[Stored data]
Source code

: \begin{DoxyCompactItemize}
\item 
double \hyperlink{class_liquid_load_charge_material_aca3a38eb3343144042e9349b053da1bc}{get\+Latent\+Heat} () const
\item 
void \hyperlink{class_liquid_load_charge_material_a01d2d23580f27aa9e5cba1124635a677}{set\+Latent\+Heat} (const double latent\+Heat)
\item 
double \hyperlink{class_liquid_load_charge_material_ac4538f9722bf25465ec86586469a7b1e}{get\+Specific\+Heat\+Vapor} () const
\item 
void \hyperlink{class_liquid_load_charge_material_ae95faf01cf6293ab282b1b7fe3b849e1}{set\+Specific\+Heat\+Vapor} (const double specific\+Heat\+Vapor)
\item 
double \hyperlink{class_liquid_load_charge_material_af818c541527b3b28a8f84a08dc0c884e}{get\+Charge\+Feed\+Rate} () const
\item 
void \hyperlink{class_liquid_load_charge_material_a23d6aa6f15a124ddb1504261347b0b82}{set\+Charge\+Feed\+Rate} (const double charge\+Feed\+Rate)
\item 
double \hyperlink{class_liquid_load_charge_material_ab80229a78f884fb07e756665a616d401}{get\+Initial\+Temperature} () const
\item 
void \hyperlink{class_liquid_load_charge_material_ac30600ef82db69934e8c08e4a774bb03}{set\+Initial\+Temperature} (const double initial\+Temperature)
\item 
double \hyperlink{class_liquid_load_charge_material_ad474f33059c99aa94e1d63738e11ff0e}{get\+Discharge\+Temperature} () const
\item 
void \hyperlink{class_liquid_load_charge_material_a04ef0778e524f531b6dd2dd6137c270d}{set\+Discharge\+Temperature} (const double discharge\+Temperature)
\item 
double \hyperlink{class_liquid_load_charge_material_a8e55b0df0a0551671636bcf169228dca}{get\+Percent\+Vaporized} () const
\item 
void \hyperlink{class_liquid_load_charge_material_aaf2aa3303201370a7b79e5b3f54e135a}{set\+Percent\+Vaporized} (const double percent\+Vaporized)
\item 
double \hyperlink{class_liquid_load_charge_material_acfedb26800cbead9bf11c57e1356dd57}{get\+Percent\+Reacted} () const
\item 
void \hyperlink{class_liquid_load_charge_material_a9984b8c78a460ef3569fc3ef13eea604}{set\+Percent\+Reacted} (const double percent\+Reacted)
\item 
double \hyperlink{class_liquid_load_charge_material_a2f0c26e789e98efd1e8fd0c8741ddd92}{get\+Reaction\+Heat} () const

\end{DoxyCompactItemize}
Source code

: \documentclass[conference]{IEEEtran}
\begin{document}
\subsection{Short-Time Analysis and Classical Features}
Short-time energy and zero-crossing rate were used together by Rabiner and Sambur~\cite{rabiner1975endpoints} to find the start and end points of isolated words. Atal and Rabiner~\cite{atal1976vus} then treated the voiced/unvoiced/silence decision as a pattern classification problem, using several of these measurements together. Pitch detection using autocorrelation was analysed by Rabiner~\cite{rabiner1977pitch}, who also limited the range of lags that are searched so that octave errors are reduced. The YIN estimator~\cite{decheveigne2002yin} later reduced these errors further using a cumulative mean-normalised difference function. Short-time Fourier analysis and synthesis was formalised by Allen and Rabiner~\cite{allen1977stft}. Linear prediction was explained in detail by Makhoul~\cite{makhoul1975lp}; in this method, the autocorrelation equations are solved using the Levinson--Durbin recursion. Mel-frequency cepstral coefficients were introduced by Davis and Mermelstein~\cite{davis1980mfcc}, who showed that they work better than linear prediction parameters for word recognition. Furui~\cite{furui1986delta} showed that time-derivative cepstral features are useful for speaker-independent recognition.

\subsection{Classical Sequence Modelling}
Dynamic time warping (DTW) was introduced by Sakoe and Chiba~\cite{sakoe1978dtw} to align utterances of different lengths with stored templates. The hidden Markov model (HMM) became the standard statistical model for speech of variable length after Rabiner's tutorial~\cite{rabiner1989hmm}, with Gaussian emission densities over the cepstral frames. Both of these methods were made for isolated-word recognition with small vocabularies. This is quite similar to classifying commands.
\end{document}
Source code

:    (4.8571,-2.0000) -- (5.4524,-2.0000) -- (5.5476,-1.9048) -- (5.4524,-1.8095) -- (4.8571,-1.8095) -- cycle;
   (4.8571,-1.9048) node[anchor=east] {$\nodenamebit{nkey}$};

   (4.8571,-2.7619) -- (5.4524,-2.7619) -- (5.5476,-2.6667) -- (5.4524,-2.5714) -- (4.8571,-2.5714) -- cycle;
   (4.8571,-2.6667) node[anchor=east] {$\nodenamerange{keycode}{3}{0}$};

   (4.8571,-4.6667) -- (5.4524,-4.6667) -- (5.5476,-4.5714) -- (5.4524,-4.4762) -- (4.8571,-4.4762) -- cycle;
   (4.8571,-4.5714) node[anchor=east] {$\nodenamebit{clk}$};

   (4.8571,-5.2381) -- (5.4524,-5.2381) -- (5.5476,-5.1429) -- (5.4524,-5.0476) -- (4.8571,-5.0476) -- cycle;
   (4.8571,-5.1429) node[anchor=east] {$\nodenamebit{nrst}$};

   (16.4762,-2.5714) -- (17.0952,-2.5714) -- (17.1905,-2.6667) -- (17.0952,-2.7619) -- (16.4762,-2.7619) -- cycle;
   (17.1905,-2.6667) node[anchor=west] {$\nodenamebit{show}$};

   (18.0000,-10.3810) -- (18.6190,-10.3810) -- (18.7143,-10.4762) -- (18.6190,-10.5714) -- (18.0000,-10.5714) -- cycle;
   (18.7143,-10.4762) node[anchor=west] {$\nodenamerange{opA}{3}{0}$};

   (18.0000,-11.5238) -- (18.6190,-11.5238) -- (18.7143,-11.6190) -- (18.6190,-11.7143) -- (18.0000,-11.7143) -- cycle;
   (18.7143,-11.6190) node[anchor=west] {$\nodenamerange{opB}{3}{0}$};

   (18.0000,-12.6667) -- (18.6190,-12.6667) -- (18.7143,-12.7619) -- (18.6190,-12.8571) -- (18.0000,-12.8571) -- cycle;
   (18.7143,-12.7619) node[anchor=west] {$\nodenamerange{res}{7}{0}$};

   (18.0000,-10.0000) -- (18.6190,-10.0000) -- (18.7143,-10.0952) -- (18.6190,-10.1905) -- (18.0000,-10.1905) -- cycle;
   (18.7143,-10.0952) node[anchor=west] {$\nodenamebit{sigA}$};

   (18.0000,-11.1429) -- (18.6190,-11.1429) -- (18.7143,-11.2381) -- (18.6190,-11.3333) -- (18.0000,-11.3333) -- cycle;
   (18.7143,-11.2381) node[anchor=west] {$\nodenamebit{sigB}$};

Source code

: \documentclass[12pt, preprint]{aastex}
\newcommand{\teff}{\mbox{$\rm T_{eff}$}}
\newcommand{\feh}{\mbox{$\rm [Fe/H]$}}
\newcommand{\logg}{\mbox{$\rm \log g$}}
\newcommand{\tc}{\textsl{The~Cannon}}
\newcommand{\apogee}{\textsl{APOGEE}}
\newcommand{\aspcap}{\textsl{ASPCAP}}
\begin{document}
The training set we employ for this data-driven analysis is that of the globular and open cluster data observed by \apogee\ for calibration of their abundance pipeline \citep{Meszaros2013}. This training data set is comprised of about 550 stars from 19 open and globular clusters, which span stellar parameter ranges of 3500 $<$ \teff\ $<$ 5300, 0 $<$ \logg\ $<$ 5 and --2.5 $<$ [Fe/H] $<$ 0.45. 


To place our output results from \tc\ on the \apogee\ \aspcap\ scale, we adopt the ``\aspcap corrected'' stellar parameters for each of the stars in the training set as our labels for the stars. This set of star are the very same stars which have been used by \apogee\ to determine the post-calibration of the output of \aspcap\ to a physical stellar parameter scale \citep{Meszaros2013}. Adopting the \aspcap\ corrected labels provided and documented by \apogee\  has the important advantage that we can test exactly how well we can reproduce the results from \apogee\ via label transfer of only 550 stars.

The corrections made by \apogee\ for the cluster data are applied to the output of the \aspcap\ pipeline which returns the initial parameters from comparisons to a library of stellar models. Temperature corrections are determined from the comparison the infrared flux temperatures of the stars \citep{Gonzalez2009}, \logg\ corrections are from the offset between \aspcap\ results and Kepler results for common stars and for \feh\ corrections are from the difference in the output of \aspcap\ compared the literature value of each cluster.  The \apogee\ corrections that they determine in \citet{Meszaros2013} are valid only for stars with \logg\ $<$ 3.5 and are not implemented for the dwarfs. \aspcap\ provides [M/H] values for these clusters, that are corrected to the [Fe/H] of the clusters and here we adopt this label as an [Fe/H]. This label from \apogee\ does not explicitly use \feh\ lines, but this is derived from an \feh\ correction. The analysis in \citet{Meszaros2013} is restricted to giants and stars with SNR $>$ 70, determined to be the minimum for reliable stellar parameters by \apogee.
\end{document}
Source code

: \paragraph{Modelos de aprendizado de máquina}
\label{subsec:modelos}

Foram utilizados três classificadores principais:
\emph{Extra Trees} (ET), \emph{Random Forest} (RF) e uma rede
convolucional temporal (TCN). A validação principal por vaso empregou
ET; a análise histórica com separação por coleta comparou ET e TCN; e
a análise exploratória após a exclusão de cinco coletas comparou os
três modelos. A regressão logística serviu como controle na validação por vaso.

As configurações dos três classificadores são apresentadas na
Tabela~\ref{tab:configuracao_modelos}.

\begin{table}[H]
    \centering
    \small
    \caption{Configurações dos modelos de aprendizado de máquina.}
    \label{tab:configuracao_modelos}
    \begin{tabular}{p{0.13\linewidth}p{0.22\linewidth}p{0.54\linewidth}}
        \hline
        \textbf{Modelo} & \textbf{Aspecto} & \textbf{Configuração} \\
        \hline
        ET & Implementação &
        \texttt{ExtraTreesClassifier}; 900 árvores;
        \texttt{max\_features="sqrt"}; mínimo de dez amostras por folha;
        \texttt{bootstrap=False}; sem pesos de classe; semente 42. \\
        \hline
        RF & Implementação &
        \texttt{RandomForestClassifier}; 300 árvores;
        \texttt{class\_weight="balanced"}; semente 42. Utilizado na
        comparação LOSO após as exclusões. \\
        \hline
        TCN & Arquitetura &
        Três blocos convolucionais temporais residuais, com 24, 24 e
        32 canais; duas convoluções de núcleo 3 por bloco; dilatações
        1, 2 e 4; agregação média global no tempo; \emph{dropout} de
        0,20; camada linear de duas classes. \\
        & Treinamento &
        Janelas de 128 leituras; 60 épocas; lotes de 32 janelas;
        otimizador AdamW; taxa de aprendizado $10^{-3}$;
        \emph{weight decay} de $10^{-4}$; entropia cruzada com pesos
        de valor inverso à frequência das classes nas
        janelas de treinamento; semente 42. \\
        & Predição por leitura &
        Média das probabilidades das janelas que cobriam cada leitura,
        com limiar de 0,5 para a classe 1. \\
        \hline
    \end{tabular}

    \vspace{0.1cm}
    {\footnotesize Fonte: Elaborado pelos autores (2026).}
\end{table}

> _Activity_
Take the line above containing "(16.4762,-2.5714) -- (17.0952,-2.5714)", the line containing "The training set we", and all lines in between, and copy them exactly without anything else.

> _Response_
   (16.4762,-2.5714) -- (17.0952,-2.5714) -- (17.1905,-2.6667) -- (17.0952,-2.7619) -- (16.4762,-2.7619) -- cycle;
   (17.1905,-2.6667) node[anchor=west] {$\nodenamebit{show}$};

   (18.0000,-10.3810) -- (18.6190,-10.3810) -- (18.7143,-10.4762) -- (18.6190,-10.5714) -- (18.0000,-10.5714) -- cycle;
   (18.7143,-10.4762) node[anchor=west] {$\nodenamerange{opA}{3}{0}$};

   (18.0000,-11.5238) -- (18.6190,-11.5238) -- (18.7143,-11.6190) -- (18.6190,-11.7143) -- (18.0000,-11.7143) -- cycle;
   (18.7143,-11.6190) node[anchor=west] {$\nodenamerange{opB}{3}{0}$};

   (18.0000,-12.6667) -- (18.6190,-12.6667) -- (18.7143,-12.7619) -- (18.6190,-12.8571) -- (18.0000,-12.8571) -- cycle;
   (18.7143,-12.7619) node[anchor=west] {$\nodenamerange{res}{7}{0}$};

   (18.0000,-10.0000) -- (18.6190,-10.0000) -- (18.7143,-10.0952) -- (18.6190,-10.1905) -- (18.0000,-10.1905) -- cycle;
   (18.7143,-10.0952) node[anchor=west] {$\nodenamebit{sigA}$};

   (18.0000,-11.1429) -- (18.6190,-11.1429) -- (18.7143,-11.2381) -- (18.6190,-11.3333) -- (18.0000,-11.3333) -- cycle;
   (18.7143,-11.2381) node[anchor=west] {$\nodenamebit{sigB}$};

Source code

: \documentclass[12pt, preprint]{aastex}
\newcommand{\teff}{\mbox{$\rm T_{eff}$}}
\newcommand{\feh}{\mbox{$\rm [Fe/H]$}}
\newcommand{\logg}{\mbox{$\rm \log g$}}
\newcommand{\tc}{\textsl{The~Cannon}}
\newcommand{\apogee}{\textsl{APOGEE}}
\newcommand{\aspcap}{\textsl{ASPCAP}}
\begin{document}
The training set we employ for this data-driven analysis is that of the globular and open cluster data observed by \apogee\ for calibration of their abundance pipeline \citep{Meszaros2013}. This training data set is comprised of about 550 stars from 19 open and globular clusters, which span stellar parameter ranges of 3500 $<$ \teff\ $<$ 5300, 0 $<$ \logg\ $<$ 5 and --2.5 $<$ [Fe/H] $<$ 0.45. 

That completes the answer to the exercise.